When you learn tango, you give yourself at least five important benefits that will stay with you for the rest of your life if you keep at it. Here are what learning tango can do for you:
(1) Improves your posture
Good posture is important for your overall health. It improves blood circulation, keeps your nerves and blood vessels healthy, and supports your body well. It also helps you feel more confident. You will be more grounded, stable, and balanced. You learn to release unnecessary tension, whether dancing or not.
Here are 3 simple, everyday exercises you can do at home even without a partner. They involve improving posture and releasing body tension, increasing posture awareness, and relaxing your shoulders, and opening your back. They will prepare and condition your body well for your tango lessons. Or, if you’re not about to take lessons yet, they will still stand you in good stead healthwise and confidence-wise.
(2) Teaches you artful connection
Learning the tango draws you into instant intimacy. If you’re a perfectionist or control freak, this is a beautiful way to help heal your control issues. Generally, for women, you learn to get more in tune with your inner femininity, boundaries, and the power of receptivity. For men, you learn how to get more in touch with women and how to confidently create artful, beautiful moments together.
You learn that the closer you are to a person, the easier it is to read them. You learn about maintaining your own balance even as your partner maintains his so that you are both able to create a beautiful, balanced dance together.
In the end, you learn to let go of needless control but to go with the flow instead. You learn to trust yourself, your partner, your rhythm together, and even the music and the floor — which all spill over to learning to flow with Life’s rhythms and creating harmonious relationships and beauty in your life.
(3) Improves your communication sensibilities
As you engage in the powerful dance, you will also learn that it’s about graceful following and not leading. You get better at studying subtle body language cues and flow along in responding to them as you dance with your partner. Even if you are the man who leads in the dance, you still follow the bodily cues from your woman partner.
It begins with the Mirada (Spanish term for “look” or “gaze”) – – making eye contact with a potential partner across the room and inviting them with your eyes. Or, if you’re the one invited, you accept with your eyes. Then, you come together and start a bodily conversation with your facial expressions and body movements. Words don’t matter much anymore as you sensitively cue into each other’s bodily signals and flow along together in rhythm.

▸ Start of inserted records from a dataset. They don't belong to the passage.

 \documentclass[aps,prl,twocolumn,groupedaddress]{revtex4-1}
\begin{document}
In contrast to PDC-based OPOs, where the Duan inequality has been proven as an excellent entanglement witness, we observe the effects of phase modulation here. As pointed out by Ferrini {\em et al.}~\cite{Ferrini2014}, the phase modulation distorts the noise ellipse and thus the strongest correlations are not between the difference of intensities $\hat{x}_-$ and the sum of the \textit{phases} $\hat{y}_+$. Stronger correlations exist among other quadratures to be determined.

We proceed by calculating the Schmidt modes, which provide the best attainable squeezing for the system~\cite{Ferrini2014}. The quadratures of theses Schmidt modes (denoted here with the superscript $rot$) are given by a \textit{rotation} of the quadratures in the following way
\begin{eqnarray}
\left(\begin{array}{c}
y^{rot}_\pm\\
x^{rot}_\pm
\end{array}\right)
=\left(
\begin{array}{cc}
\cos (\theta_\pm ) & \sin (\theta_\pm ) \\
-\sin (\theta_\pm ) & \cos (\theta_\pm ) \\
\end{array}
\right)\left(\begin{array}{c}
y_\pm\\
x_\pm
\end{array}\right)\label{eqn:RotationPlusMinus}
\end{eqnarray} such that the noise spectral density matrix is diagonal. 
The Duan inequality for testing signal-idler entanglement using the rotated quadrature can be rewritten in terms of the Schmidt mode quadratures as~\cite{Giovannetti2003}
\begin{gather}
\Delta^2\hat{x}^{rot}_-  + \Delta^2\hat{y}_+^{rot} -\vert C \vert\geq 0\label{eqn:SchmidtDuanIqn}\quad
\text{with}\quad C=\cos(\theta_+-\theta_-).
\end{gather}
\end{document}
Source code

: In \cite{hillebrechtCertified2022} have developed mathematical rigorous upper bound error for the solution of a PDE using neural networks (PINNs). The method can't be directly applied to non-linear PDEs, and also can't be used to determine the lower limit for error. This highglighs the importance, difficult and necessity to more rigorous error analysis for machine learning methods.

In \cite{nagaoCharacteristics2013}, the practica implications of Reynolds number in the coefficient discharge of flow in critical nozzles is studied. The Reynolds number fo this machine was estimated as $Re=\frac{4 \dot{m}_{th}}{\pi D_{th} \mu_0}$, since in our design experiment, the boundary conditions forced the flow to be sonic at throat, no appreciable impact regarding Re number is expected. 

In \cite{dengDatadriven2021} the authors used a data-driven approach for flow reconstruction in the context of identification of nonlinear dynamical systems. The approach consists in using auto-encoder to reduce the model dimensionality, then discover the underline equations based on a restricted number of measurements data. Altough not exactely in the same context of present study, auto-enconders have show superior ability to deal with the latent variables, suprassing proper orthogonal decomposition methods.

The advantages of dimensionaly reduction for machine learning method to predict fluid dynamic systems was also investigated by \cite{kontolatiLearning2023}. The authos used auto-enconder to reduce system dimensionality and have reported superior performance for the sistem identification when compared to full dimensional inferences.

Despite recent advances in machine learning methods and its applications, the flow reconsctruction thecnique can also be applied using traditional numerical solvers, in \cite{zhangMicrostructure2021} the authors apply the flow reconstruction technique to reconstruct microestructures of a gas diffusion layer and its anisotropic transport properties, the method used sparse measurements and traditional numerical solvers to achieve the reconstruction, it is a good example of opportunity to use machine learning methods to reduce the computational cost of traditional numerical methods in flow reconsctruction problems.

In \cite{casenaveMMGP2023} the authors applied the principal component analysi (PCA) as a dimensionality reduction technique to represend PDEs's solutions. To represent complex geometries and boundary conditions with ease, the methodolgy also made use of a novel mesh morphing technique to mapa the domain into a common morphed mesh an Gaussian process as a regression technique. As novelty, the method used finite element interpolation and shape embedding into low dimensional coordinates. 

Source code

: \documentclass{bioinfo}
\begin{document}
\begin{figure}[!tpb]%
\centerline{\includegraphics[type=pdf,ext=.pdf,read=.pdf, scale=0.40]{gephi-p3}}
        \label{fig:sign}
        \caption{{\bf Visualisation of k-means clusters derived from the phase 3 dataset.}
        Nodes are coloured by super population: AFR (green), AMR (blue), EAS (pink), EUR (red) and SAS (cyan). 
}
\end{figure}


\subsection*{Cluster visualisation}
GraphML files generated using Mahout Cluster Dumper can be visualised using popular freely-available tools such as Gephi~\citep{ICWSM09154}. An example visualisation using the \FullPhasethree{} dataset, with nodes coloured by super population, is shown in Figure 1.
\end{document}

The leader, through their embrace, provides openings to the follower on what to do, and the follower chooses how they will respond. The outcome is a cooperative, improvisational dance between two people that tells a story or paints a picture, using the music and dance floor as their paper or canvas.
This refines your communication sensibilities with people as you get adept at reading and responding to body language, and connecting with people in a deeper way.
(4) Improves your steps and movements, improves your life
You basically learn dance steps and movements in tango, but not dance sequences. Steps are moves that are isolated, defined, and organized so that beginners can use them independently of each other. Movements are bodily movements expressing ideas or emotions done in a rhythmic way, usually to music. Sequences are pre-arranged patterns of movement set to predetermined music, usually for a group of dancers.
Since tango is essentially a walking, improvisational dance, you use the steps and movements you’ve learned to create different dance stories with different partners. This can be a metaphor for living life flowingly. You take in the essential skills at first and then you use these to co-create your relationships and your life with the different people you come across in your life.
(5) Enriches you and your social Interactions
Ultimately, tango is about sharing community — which starts out with communing more with your inner, truer self and sharing that in a community of two. As you grow in dance class and join Milongas (events where Argentine tango is danced) and other tango events, it expands to a bigger community of fellow tango enthusiasts.
You learn that in tango, as in life, what creates beautiful dances are shared moments, not isolation; partnership and collaboration, not isolation and competition; expressing yourself authentically and connecting to the authenticity in others, not faking it or following some predetermined rules set by society. You learn that it’s all about flowing harmoniously with Life’s energies, not controlling them.
Ultimately, when you learn the tango, you learn how to do life better.